Ой ли, Коля? Хотя, тебе лучше знать.
Если честно, теть Маш, то и в Москве разное говорят, но мне не до слухов работа.
А кем ты работаешь?
Маханов посмотрел на тетю:
Я инженер, на заводе. Вот, жду повышения.
Смотри, Коль, чем выше подымаешься, тем больнее падать будет. У нас вот с тридцать седьмого года сколько народу арестовали да отправили неизвестно куда вместе с семьями. И теперь их «врагами народа» называют. Неужели они все на самом деле враги, а, Коль?
Маханов поморщился:
Тетя Маша, наши органы невиновных не сажают.
Так ли?
Так, теть Маш. А как по-другому, когда весь мир ополчился против нас? Одного только и желают, чтобы рухнуло наше социалистическое государство. Может, и высокопарно говорю, но это так.
Ну бог им судья. Только ты там в Москве поаккуратней.
Теть Маш
Все, прекратили. Сейчас чай принесу.
Попили чайку. Маханов стал собираться.
Не рано ли, Коль, уходишь? Еще полтора часа до автобуса.
Прогуляюсь по утреннему городу, да и папирос надо купить.
Ну, дело хозяйское. Ты уж прости меня, старую, что не могу поехать
Да что вы, теть Маш, он выдавил из себя улыбку, чай, не чужие.
Ну, пойдем, провожу.
С утра было прохладно. Но прохлада и нужна была Маханову. Он постепенно приходил в себя. Пройдя по Вокзальной, зашел в магазин, который уже открылся, купил папиросы, целых пять пачек. На улице с удовольствием закурил. Посмотрел по сторонам. Мелькнула какая-то тень в проулке. Он не обратил на это внимания, мало ли кто.
Город оживал, начинался новый трудовой день. Сегодня четверг, 19 июня. Народ уже на работе. Несмотря на то что город был областным, он больше напоминал крупный районный центр. С тех пор как граница отодвинулась на запад, здесь стало спокойней. Ушли пограничники, военных стало меньше, хотя гарнизон оставался приличный. В городе стоял штаб дивизии, вокруг части соединения.

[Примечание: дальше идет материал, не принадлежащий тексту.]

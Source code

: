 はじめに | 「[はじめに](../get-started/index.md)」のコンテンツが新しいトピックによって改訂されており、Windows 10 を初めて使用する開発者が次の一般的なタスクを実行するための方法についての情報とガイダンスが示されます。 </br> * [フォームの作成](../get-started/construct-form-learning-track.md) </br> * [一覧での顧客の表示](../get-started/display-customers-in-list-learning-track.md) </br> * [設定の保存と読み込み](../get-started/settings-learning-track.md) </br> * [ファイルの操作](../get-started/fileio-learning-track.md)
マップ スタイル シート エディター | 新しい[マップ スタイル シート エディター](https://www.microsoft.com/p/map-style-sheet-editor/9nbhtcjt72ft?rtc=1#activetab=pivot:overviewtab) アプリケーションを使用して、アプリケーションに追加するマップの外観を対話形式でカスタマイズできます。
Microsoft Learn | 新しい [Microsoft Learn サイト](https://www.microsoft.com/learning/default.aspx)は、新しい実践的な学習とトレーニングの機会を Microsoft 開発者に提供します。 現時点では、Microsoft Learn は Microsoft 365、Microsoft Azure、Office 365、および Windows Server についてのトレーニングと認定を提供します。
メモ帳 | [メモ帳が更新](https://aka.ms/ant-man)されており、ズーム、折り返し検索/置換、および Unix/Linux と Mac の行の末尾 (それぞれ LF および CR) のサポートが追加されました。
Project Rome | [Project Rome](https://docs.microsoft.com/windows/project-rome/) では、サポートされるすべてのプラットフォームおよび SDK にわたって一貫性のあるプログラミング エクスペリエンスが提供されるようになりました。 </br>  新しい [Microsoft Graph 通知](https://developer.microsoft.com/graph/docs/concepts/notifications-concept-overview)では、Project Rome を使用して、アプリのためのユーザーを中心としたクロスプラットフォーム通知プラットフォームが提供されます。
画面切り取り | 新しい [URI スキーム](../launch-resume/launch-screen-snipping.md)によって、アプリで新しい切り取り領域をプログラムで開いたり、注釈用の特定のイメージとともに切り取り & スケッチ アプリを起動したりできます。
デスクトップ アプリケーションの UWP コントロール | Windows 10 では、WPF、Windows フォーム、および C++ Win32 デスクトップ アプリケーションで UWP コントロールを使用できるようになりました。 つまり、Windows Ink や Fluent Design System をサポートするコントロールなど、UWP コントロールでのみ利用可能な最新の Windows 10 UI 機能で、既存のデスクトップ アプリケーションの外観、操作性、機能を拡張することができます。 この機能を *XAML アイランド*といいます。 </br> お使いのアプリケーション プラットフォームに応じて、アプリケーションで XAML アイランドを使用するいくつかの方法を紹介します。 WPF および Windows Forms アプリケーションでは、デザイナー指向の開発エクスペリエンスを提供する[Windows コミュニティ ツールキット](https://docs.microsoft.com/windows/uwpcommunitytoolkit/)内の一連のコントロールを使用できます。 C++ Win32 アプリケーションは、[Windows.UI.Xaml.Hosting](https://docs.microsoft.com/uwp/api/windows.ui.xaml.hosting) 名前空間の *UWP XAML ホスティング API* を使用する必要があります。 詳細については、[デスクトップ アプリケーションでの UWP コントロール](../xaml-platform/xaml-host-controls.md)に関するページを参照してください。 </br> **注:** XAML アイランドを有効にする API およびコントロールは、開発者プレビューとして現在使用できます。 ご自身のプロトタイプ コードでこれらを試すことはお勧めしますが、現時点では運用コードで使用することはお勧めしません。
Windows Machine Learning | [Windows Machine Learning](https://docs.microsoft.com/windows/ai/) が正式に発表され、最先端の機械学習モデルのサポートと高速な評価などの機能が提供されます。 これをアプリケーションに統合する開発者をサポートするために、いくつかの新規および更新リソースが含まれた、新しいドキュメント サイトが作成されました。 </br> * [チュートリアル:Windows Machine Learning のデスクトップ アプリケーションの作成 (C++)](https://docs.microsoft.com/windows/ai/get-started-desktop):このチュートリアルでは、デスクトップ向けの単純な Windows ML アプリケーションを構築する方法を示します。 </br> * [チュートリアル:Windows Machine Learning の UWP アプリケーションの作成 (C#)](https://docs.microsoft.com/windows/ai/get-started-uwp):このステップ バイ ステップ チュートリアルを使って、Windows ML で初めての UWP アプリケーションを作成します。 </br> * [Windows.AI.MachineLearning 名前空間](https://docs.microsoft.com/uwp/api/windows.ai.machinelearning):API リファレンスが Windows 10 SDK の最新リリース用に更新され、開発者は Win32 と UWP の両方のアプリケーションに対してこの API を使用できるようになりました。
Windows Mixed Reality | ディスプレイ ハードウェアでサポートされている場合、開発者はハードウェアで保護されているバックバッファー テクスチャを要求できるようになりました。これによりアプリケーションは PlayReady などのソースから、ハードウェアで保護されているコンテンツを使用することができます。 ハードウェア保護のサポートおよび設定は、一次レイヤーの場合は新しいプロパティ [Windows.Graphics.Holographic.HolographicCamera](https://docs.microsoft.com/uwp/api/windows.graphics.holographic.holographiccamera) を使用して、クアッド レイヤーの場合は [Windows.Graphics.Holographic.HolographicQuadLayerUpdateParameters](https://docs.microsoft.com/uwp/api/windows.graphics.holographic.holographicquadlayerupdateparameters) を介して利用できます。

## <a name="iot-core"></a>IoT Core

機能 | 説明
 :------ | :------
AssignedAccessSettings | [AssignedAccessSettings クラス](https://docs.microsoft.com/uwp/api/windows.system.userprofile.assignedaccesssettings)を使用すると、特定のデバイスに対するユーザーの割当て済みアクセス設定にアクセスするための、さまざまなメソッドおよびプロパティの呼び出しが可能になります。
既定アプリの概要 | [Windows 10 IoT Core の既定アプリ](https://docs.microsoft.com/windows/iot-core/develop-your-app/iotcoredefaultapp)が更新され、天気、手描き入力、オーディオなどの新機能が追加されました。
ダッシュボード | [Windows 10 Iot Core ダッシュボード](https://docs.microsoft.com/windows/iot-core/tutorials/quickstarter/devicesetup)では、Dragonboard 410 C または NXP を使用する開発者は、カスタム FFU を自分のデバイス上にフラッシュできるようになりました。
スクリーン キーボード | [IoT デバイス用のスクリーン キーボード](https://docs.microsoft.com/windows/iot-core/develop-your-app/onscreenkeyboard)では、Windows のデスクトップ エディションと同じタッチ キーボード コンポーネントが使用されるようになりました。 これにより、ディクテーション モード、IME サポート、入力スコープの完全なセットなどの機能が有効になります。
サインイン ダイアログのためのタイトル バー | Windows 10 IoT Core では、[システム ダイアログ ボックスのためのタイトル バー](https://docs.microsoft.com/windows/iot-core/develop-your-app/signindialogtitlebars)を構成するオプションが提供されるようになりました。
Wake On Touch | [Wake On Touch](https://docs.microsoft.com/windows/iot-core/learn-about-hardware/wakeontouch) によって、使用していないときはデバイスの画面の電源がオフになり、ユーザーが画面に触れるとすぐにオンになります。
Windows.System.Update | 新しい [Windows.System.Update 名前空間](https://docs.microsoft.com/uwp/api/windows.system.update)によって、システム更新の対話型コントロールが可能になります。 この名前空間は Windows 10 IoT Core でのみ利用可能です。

Многих сейчас интересовал вопрос: будет ли война? Судя по тому, как жил сейчас этот город, войны никто не ждал. На вокзале офицеры с семьями уезжали в отпуск. Разве отпустили бы их, если бы руководство знало о надвигающейся угрозе? Очевидно нет, иначе все части были бы приведены в повышенную боевую готовность. Подтянули бы и другие соединения из глубины страны. Где, как не на границе встречать врага? Но ничего подобного не было.